Mr. McCarthy's trilogy, comprised of All the Pretty Horses, The Crossing, and Cities of the Plain, is a gritty, unrelenting, and primarily tragic epic of the American West. But it is not the frontier West that McCarthy is concerned with; rather he takes up the fading West, the 20th century West where cowboys work cattle on horseback while highways filled with automobiles grow up around them. It is a West in which the old way of life is dying out and one must go south, to Mexico, to live it in the way of the characters' predecessors. The language of the novels is beautiful in its imagery and style, ranging alternately from long, poetic structures to blunt simplicity reminiscent of Hemingway. The narrative is peppered with dialog, much of it in Spanish, but meaning is easily derived from context and the Spanish adds much to the texture of the tales.
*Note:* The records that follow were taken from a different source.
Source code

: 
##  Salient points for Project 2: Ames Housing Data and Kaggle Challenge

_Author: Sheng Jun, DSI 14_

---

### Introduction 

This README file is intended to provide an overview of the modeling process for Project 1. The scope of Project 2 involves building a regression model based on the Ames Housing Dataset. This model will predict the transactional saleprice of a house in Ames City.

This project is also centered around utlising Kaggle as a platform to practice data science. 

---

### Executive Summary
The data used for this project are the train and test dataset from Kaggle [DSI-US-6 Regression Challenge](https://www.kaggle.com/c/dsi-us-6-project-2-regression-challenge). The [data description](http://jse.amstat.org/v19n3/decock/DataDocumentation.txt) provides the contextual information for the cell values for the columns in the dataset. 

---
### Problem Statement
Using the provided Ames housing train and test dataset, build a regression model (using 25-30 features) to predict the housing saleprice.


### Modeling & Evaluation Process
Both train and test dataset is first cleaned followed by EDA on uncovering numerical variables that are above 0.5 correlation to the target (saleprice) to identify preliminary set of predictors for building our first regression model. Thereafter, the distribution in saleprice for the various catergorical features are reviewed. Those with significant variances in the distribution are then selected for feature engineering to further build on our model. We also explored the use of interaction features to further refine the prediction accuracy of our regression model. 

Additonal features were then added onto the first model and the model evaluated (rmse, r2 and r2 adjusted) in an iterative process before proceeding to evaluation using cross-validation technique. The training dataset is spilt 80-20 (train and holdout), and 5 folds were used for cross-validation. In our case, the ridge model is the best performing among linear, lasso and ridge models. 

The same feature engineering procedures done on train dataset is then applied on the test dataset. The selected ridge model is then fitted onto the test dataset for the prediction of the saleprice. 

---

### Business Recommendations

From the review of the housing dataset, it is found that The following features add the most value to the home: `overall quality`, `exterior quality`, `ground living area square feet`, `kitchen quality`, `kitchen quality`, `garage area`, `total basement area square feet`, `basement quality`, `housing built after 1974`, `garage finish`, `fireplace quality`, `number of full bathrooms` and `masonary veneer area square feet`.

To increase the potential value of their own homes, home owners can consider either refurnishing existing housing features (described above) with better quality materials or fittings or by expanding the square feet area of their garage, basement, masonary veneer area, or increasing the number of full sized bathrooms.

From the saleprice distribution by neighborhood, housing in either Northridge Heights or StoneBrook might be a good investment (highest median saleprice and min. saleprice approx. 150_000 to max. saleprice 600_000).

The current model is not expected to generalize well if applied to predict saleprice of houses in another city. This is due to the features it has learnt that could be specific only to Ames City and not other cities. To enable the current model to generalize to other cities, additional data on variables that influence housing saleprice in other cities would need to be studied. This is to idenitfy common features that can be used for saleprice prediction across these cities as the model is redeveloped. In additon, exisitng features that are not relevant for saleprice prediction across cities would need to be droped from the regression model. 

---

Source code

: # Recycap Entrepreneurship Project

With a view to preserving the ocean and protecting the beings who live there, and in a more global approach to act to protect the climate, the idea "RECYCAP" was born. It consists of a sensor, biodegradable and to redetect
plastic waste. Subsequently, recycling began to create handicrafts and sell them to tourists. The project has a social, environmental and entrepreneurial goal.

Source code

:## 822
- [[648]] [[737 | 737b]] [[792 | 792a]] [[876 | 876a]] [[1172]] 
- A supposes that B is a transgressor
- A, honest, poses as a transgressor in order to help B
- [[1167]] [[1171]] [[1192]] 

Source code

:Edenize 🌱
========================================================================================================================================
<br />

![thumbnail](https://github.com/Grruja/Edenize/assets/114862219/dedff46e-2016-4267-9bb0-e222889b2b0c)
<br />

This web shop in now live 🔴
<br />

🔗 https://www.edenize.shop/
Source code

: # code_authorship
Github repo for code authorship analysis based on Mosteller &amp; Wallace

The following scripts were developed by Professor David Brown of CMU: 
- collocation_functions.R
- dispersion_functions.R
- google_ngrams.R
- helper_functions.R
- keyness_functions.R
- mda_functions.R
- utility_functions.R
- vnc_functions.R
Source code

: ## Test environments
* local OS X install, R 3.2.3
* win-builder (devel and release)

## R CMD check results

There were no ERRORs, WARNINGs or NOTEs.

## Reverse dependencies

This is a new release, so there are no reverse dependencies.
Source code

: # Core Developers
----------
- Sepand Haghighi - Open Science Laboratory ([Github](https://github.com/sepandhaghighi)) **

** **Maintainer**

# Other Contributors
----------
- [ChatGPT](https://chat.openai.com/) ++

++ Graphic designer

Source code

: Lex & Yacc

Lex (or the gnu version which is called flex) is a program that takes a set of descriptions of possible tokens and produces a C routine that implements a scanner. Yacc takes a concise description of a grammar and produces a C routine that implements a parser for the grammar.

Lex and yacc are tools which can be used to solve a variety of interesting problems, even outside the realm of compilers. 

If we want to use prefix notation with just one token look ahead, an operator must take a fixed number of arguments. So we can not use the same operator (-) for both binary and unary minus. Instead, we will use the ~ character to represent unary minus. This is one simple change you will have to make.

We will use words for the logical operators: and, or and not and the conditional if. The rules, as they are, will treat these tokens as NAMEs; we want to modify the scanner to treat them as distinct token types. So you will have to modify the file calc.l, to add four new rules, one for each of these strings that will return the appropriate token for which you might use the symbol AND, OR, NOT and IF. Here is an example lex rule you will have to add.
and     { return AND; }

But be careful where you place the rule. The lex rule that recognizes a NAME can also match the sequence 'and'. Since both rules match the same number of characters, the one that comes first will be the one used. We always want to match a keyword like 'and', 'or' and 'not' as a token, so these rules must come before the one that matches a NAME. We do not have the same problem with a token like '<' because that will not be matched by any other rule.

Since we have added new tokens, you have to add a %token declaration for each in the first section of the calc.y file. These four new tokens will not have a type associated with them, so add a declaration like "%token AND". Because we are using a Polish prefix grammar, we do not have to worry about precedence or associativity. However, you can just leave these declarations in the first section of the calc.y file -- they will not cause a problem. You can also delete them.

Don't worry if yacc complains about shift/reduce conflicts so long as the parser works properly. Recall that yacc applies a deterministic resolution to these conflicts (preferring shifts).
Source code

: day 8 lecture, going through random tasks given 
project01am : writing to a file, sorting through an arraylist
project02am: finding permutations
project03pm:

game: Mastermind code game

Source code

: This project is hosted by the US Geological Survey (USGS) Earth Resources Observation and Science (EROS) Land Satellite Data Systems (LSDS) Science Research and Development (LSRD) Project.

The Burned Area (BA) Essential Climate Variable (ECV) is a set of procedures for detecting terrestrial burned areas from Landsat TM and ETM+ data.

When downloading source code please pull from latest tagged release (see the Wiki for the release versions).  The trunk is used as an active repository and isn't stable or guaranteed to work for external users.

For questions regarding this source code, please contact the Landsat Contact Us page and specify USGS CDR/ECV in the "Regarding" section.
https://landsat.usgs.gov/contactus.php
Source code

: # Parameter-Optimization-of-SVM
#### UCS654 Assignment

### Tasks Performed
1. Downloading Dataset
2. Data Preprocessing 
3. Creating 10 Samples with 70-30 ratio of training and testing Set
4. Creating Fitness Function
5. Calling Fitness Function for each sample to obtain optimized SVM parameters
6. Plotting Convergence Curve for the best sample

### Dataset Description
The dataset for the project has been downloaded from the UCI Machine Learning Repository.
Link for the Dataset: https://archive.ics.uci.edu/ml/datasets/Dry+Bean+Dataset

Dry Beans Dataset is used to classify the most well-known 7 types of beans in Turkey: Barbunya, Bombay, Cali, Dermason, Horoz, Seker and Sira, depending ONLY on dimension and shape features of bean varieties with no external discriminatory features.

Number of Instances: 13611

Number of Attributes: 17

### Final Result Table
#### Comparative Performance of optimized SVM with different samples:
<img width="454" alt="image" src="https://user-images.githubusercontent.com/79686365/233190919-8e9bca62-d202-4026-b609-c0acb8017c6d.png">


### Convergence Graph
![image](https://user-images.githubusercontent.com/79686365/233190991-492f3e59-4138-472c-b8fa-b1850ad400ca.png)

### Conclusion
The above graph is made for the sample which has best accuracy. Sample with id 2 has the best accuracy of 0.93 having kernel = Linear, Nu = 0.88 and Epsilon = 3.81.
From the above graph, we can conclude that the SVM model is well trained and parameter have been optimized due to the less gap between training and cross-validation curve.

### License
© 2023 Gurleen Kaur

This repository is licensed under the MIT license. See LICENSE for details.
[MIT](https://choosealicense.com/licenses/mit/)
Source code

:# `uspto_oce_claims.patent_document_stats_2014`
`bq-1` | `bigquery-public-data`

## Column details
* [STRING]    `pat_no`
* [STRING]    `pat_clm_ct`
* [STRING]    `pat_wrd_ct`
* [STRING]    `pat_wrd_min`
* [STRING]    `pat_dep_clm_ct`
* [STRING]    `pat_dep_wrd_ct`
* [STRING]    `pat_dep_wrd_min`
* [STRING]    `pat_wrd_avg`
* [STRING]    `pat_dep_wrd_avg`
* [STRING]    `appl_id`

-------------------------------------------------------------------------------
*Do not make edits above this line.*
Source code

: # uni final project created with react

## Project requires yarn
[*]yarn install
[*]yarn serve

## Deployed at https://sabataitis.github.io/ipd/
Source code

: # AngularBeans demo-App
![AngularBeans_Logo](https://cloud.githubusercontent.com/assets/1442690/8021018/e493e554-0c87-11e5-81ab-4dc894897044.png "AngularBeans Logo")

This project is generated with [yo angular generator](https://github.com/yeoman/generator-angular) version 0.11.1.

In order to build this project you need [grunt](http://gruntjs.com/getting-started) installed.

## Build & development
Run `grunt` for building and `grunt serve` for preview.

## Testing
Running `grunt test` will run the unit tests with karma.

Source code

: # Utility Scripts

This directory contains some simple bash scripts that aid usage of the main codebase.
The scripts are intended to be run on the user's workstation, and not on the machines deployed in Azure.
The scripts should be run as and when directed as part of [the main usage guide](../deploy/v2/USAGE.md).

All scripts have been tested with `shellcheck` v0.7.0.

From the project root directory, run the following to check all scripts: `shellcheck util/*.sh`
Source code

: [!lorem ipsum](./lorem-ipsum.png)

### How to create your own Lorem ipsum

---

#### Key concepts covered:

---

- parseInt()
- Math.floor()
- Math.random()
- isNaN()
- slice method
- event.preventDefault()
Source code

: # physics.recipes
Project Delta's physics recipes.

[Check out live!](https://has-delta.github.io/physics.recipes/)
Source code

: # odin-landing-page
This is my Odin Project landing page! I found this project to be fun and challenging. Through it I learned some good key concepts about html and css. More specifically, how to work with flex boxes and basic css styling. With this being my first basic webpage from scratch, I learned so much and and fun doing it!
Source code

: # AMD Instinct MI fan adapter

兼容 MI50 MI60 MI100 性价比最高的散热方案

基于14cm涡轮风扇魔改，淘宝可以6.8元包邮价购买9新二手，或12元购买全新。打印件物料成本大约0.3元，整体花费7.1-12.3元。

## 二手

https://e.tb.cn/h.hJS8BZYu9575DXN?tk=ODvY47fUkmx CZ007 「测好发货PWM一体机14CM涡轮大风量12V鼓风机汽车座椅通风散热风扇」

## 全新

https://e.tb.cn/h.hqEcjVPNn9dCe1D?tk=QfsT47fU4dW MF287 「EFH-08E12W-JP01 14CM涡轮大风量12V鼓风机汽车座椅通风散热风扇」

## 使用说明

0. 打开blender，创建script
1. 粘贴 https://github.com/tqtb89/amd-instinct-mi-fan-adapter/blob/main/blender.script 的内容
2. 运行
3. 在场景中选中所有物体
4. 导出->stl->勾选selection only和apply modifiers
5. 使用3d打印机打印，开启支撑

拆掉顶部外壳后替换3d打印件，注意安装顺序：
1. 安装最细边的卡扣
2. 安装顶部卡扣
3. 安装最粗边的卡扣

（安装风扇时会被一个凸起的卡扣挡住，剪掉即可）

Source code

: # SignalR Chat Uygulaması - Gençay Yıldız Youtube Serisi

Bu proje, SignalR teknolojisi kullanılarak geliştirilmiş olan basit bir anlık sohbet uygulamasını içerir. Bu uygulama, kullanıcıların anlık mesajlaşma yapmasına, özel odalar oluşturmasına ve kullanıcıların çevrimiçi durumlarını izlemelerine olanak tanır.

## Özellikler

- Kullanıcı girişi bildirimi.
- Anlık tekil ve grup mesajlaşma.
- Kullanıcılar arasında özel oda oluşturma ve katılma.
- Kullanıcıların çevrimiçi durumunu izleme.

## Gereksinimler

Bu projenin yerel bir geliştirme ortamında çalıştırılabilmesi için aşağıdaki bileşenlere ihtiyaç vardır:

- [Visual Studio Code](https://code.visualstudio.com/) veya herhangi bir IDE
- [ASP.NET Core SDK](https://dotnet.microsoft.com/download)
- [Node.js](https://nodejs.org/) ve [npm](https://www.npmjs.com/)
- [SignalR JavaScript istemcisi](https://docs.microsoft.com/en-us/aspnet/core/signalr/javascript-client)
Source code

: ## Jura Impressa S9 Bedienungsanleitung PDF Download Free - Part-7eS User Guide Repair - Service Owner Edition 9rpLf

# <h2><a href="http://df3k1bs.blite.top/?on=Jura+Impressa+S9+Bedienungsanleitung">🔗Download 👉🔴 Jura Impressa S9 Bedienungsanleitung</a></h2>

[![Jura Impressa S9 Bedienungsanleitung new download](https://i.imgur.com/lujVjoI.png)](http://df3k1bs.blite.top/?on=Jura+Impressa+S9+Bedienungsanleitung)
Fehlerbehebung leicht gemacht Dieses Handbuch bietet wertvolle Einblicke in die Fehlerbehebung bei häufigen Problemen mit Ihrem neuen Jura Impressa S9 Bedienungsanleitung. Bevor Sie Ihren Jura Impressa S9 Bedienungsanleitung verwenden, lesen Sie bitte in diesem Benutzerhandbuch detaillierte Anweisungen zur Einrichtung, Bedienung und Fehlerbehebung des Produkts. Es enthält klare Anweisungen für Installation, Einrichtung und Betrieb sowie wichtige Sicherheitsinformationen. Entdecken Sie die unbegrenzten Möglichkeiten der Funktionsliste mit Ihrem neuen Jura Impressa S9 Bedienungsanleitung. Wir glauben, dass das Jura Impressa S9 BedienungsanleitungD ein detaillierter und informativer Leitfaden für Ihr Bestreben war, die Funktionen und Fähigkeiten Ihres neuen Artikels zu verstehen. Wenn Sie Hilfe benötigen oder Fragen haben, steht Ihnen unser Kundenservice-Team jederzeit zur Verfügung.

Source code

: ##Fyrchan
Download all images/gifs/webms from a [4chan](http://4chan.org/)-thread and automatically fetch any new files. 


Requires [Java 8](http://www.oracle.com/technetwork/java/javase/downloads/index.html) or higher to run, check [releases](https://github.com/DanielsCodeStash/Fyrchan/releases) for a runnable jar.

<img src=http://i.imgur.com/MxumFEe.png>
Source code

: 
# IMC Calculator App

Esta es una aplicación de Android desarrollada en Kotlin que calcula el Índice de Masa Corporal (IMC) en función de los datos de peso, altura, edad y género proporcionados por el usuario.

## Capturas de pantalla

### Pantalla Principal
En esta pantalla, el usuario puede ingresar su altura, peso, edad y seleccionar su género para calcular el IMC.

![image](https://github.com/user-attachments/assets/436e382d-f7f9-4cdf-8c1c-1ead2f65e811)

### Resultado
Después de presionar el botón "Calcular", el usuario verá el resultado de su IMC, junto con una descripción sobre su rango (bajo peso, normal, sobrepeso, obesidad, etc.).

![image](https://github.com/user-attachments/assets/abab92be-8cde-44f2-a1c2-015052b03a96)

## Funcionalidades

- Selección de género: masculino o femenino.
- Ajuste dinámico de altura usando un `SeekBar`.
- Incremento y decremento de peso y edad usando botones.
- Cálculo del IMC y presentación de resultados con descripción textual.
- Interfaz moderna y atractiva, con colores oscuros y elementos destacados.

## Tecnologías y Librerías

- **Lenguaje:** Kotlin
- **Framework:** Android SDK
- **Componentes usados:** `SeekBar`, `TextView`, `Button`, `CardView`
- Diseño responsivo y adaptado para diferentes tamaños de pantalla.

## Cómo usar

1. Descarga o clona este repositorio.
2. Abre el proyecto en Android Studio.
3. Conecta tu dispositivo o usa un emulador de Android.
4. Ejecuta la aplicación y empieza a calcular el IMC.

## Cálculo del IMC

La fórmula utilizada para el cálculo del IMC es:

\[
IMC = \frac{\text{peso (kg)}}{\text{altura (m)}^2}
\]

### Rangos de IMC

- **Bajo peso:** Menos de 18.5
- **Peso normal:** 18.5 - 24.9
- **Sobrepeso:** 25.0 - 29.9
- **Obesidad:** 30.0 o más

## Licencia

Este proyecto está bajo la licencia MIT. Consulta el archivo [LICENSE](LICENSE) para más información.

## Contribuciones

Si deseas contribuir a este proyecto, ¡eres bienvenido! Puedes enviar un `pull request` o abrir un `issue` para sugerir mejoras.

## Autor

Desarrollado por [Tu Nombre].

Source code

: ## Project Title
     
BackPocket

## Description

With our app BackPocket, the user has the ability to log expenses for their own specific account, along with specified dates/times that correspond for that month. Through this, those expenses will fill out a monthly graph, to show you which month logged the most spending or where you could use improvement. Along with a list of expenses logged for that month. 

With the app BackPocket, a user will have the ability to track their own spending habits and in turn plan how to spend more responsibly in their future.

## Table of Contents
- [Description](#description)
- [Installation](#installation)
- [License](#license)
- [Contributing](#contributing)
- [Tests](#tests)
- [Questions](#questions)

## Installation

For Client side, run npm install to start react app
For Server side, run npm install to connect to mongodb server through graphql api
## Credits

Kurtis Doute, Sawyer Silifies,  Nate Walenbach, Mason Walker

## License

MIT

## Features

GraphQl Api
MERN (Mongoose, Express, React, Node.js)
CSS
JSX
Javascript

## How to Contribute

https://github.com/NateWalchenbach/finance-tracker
Each novel stands on its own, particularly the first two, but the main characters from them are united in the third in a fascinating culmination that brings the span of the trilogy to three quarters of a century, from the middle 1920's to the new millennium. Packed full of sand, cowpoke wisdom and Spanish philosophy, this award-winning work satisfies like a good T-bone with beans and a strong cup of coffee around an open fire. (Reviews of the individual titles in the trilogy follow.)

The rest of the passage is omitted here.